Perché, dopo oltre 70 anni dalla nascita dello Spazialismo, è importante pensare alla realizzazione di un "olio su tela" senza disporre della tela su cui dipingere?
Milano 1965 - Nel corso di una discussione con Giorgio Kaisserlian il problema emerse con tutta evidenza. Tutto partiva dalla tela, sentita come ostacolo, impedimento da superare per procedere verso l'infinito. E la realizzazione, la forma-tela, al di là della pittura e della scultura.
Era la dinamica stessa dell'innovazione, del proiettarsi oltre, che non ammetteva fraintendimenti: con le "Attese", ormai, si era giunti definitivamente al superamento della vecchia mentalità e del tradizionale modo di fare dell'artista - ad iniziare proprio dall'idea inveterata della tela come supporto piano su cui "fondare" e organizzare il proprio lavoro.
L'azzeramento della pittura.
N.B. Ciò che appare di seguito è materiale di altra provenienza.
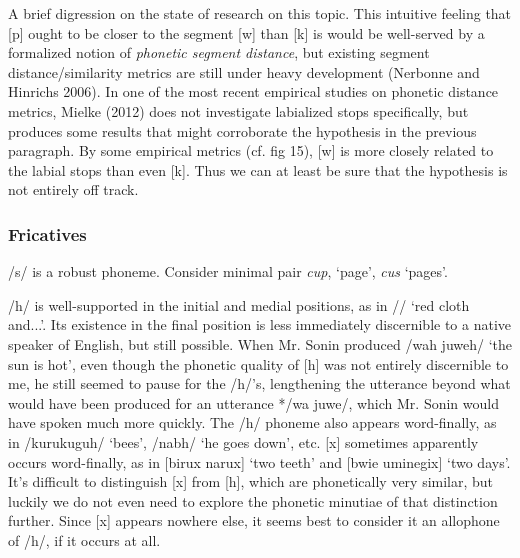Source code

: \documentclass[pdftex,12pt,letterpaper]{article}
\let\ipa\textipa
\def\sw{\ipa{\super w}}
\begin{document}
 A brief digression on the state of research on this topic. This intuitive feeling that [p] ought to be closer to the segment [w] than [k] is would be well-served by a formalized notion of \emph{phonetic segment distance}, but existing segment distance/similarity metrics are still under heavy development (Nerbonne and Hinrichs 2006). In one of the most recent empirical studies on phonetic distance metrics, Mielke (2012) does not investigate labialized stops specifically, but produces some results that might corroborate the hypothesis in the previous paragraph. By some empirical metrics (cf. fig 15), [w] is more closely related to the labial stops than even [k\sw]. Thus we can at least be sure that the hypothesis is not entirely off track.

 \subsubsection{Fricatives}

 /s/ is a robust phoneme. Consider minimal pair \emph{cup}, `page', \emph{cus} `pages'. 

 /h/ is well-supported in the initial and medial positions, as in /\ipa{ah{\sw}i aropa hani}/ `red cloth and...'. Its existence in the final position is less immediately discernible to a native speaker of English, but still possible. When Mr. Sonin produced /wah juweh/ `the sun is hot', even though the phonetic quality of [h] was not entirely discernible to me, he still seemed to pause for the /h/'s, lengthening the utterance beyond what would have been produced for an utterance */wa juwe/, which Mr. Sonin would have spoken much more quickly. The /h/ phoneme also appears word-finally, as in /kurukuguh/ `bees', /nab\ipa{1}h/ `he goes down', etc. [x] sometimes apparently occurs word-finally, as in [bi\ipa{@}rux narux] `two teeth' and [bwie \ipa{\textltailn}umineg\sw ix] `two days'. It's difficult to distinguish [x] from [h], which are phonetically very similar, but luckily we do not even need to explore the phonetic minutiae of that distinction further. Since [x] appears nowhere else, it seems best to consider it an allophone of /h/, if it occurs at all.
 
\end{document}
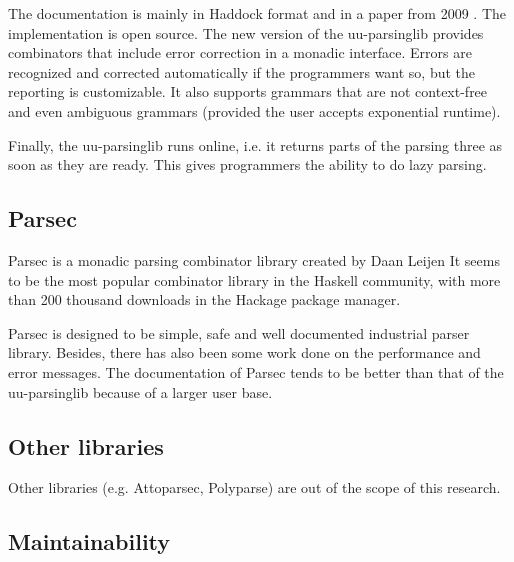 The documentation is mainly in Haddock format and in a paper from 2009 \cite{uu-doc}.
The implementation is open source.
The new version of the uu-parsinglib provides combinators that include error correction in a monadic interface.
Errors are recognized and corrected automatically if the programmers want so, but the reporting is customizable.
It also supports grammars that are not context-free and even ambiguous grammars (provided the user accepts exponential runtime).

Finally, the uu-parsinglib runs online, i.e. it returns parts of the parsing three as soon as they are ready.
This gives programmers the ability to do lazy parsing.

\subsection{Parsec}
%
Parsec is a monadic parsing combinator library created by Daan Leijen
It seems to be the most popular combinator library in the Haskell community, with more than 200 thousand downloads in the Hackage package manager.

Parsec is designed to be simple, safe and well documented industrial parser library.
Besides, there has also been some work done on the performance and error messages.
The documentation of Parsec tends to be better than that of the uu-parsinglib because of a larger user base.



\subsection{Other libraries}
Other libraries (e.g. Attoparsec, Polyparse) are out of the scope of this research.

\subsection{Maintainability}

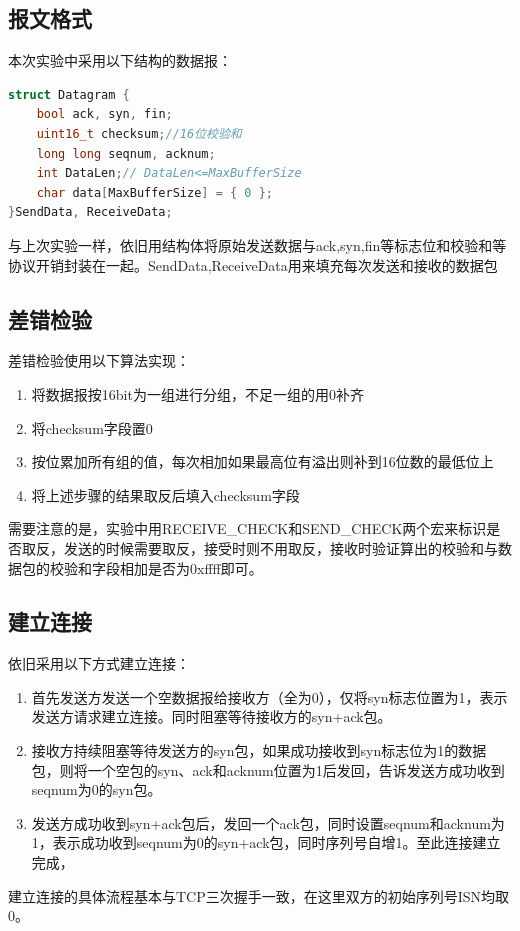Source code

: \documentclass[UTF8,a4paper,10pt]{ctexart}
\begin{document}
\subsection{报文格式}
本次实验中采用以下结构的数据报：
\begin{lstlisting}[frame=trbl,language={C++}]
struct Datagram {
    bool ack, syn, fin;
    uint16_t checksum;//16位校验和
    long long seqnum, acknum;
    int DataLen;// DataLen<=MaxBufferSize
    char data[MaxBufferSize] = { 0 };
}SendData, ReceiveData;
\end{lstlisting}\par
与上次实验一样，依旧用结构体将原始发送数据与ack,syn,fin等标志位和校验和等协议开销封装在一起。SendData,ReceiveData用来填充每次发送和接收的数据包\par


\subsection{差错检验}
差错检验使用以下算法实现：
\begin{enumerate}
    \item 将数据报按16bit为一组进行分组，不足一组的用0补齐
    \item 将checksum字段置0
    \item 按位累加所有组的值，每次相加如果最高位有溢出则补到16位数的最低位上
    \item 将上述步骤的结果取反后填入checksum字段
\end{enumerate}\par
需要注意的是，实验中用RECEIVE\_CHECK和SEND\_CHECK两个宏来标识是否取反，发送的时候需要取反，接受时则不用取反，接收时验证算出的校验和与数据包的校验和字段相加是否为0xffff即可。

\subsection{建立连接}
依旧采用以下方式建立连接：
\begin{enumerate}
    \item 首先发送方发送一个空数据报给接收方（全为0），仅将syn标志位置为1，表示发送方请求建立连接。同时阻塞等待接收方的syn+ack包。
    \item 接收方持续阻塞等待发送方的syn包，如果成功接收到syn标志位为1的数据包，则将一个空包的syn、ack和acknum位置为1后发回，告诉发送方成功收到seqnum为0的syn包。
    \item 发送方成功收到syn+ack包后，发回一个ack包，同时设置seqnum和acknum为1，表示成功收到seqnum为0的syn+ack包，同时序列号自增1。至此连接建立完成，
\end{enumerate}\par
建立连接的具体流程基本与TCP三次握手一致，在这里双方的初始序列号ISN均取0。
\end{document}
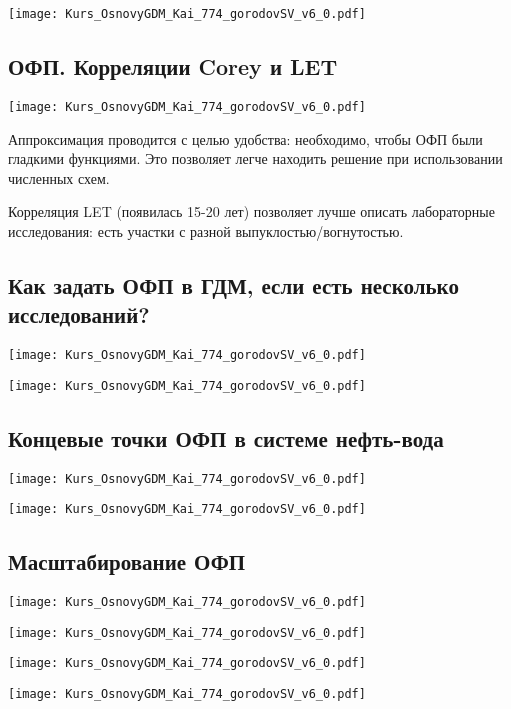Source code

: \documentclass[main.tex]{subfiles}
\begin{document}
\texttt{[image: Kurs\_OsnovyGDM\_Kai\_774\_gorodovSV\_v6\_0.pdf]}

\subsection{ОФП. Корреляции Corey и LET}

\texttt{[image: Kurs\_OsnovyGDM\_Kai\_774\_gorodovSV\_v6\_0.pdf]}

Аппроксимация проводится с целью удобства: необходимо, чтобы ОФП были гладкими функциями.
Это позволяет легче находить решение при использовании численных схем.

Корреляция LET (появилась 15-20 лет) позволяет лучше описать лабораторные исследования: есть участки с разной выпуклостью/вогнутостью.

\subsection{Как задать ОФП в ГДМ, если есть несколько исследований?}

\texttt{[image: Kurs\_OsnovyGDM\_Kai\_774\_gorodovSV\_v6\_0.pdf]}



\texttt{[image: Kurs\_OsnovyGDM\_Kai\_774\_gorodovSV\_v6\_0.pdf]}

\subsection{Концевые точки ОФП в системе нефть-вода}

\texttt{[image: Kurs\_OsnovyGDM\_Kai\_774\_gorodovSV\_v6\_0.pdf]}

\texttt{[image: Kurs\_OsnovyGDM\_Kai\_774\_gorodovSV\_v6\_0.pdf]}

\subsection{Масштабирование ОФП}

\texttt{[image: Kurs\_OsnovyGDM\_Kai\_774\_gorodovSV\_v6\_0.pdf]}

\texttt{[image: Kurs\_OsnovyGDM\_Kai\_774\_gorodovSV\_v6\_0.pdf]}

\texttt{[image: Kurs\_OsnovyGDM\_Kai\_774\_gorodovSV\_v6\_0.pdf]}

\texttt{[image: Kurs\_OsnovyGDM\_Kai\_774\_gorodovSV\_v6\_0.pdf]}
\end{document}
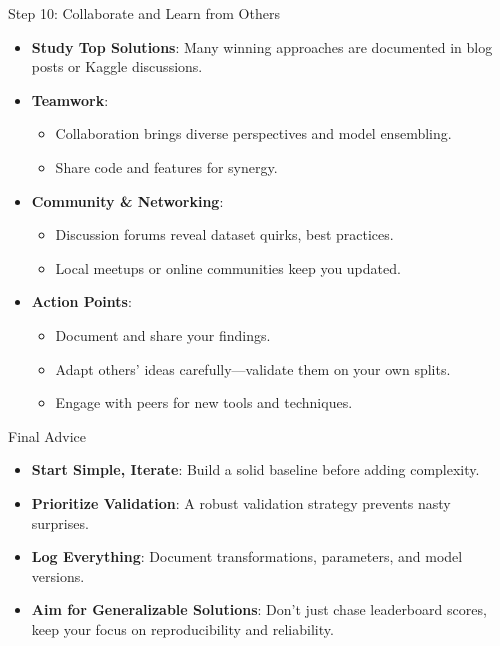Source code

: \documentclass[10pt,compress,t,notes=noshow, xcolor=table]{beamer}
\begin{document}
\begin{frame}{Step 10: Collaborate and Learn from Others}
\begin{itemize}
  \item \textbf{Study Top Solutions}: Many winning approaches are documented in blog posts or Kaggle discussions.
  \item \textbf{Teamwork}:
    \begin{itemize}
      \item Collaboration brings diverse perspectives and model ensembling.
      \item Share code and features for synergy.
    \end{itemize}
  \item \textbf{Community \& Networking}:
    \begin{itemize}
      \item Discussion forums reveal dataset quirks, best practices.
      \item Local meetups or online communities keep you updated.
    \end{itemize}
  \item \textbf{Action Points}:
    \begin{itemize}
      \item Document and share your findings.
      \item Adapt others' ideas carefully—validate them on your own splits.
      \item Engage with peers for new tools and techniques.
    \end{itemize}
\end{itemize}
\end{frame}

\begin{frame}{Final Advice}
\begin{itemize}
  \item \textbf{Start Simple, Iterate}: Build a solid baseline before adding complexity.
  \item \textbf{Prioritize Validation}: A robust validation strategy prevents nasty surprises.
  \item \textbf{Log Everything}: Document transformations, parameters, and model versions.
  \item \textbf{Aim for Generalizable Solutions}: Don't just chase leaderboard scores, keep your focus on reproducibility and reliability.
\end{itemize}
\end{frame}


\endlecture
\end{document}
L'atto risolutorio che ormai non consentiva più alla pittura di proporsi ricorrendo alla tela, come se la stessa tela fosse stata requisita e confinata in un luogo inaccessibile agli artisti.
Da qui il necessario concetto-limite che interveniva a definire, a dar pienezza di senso alla risoluzione di Fontana. Era, ed è, la logica stessa dell'innovazione che, data l'impossibilità di disporre della tela, portava a concepire, come suo esito consequenziale, un evento paradossale: la realizzazione di un dipinto, e nello specifico, di un olio su tela senza disporre della tela su cui dipingere.